Tag Archives: Gitxsan People

Assignment 2.6: Roaring Maps

Write a blog that explains Sparke’s analysis of what Judge McEachern might have meant by this statement: “We’ll call this the map that roared.”

As a child, I dreaded September—not for a lack of love for learning—but because I would have no swashbuckling vacation tale to flaunt on the school playground. While my peers came back with camp songs, road trip souvenirs, and great tans, my routine summer “pastime”, if it could so be called, was studying for RCM music exams. Needless to say, no one else was moved to tears by the too-young death of Franz Schubert or the fugal genius of J.S Bach’s Das Wohltemperirte Clavier. My story was soon lost in the cacophony of excited classroom chatter.

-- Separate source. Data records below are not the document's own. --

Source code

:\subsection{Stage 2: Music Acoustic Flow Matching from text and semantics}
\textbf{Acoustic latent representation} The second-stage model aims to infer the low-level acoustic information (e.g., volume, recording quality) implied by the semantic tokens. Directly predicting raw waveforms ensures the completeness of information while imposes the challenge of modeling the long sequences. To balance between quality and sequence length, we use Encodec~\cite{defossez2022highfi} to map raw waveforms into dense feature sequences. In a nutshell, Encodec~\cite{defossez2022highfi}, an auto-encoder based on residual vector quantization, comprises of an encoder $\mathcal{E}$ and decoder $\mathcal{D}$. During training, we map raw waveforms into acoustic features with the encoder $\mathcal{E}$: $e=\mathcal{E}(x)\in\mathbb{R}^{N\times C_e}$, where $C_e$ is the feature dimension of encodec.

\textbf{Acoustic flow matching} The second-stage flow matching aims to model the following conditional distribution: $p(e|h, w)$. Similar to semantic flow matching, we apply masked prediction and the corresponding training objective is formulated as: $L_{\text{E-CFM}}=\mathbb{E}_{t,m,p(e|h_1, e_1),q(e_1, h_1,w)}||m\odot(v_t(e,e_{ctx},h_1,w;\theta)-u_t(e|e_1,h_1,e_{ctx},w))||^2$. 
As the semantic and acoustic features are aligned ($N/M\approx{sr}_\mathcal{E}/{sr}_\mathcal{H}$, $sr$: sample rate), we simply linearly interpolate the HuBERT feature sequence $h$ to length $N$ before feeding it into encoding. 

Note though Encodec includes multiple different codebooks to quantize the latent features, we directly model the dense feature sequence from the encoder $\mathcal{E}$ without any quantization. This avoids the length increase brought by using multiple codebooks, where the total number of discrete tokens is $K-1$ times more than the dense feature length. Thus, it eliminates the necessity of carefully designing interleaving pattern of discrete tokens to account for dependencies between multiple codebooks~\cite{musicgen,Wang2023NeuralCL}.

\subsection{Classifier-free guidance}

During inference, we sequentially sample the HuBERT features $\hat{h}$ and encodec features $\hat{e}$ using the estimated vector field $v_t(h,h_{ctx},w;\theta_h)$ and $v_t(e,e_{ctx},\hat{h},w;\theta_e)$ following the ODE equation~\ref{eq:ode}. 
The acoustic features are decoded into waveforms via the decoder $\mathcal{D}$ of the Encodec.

In his article, A Map that Roared and an Original Atlas: Canada, Cartography, and the Narration of Nation,” Sparke also pays attention to another voice drowned in the clamour of opposing historical perspectives. Overlaying musical and geographical metaphors, the author imagines Canada’s heterogenous past as a polyphonic composition. No story other than that of the Gitxsan people’s attempt to outline their sovereignty in a way the Canadian court might understand better captures Spark’s reimagining of Canadian history as “contrapuntal cartography.” He writes, “the contrapuntal dualities of Delgamuukw v. the Queen made the location of national discourse a contentious question through a repeated return to maps” (468). While unfolding a map of traditional Gitxsan and Wet’suwet’en territory, Chief Justice Allan McEachern was alleged to have declared, “We’ll call this the map that roared.”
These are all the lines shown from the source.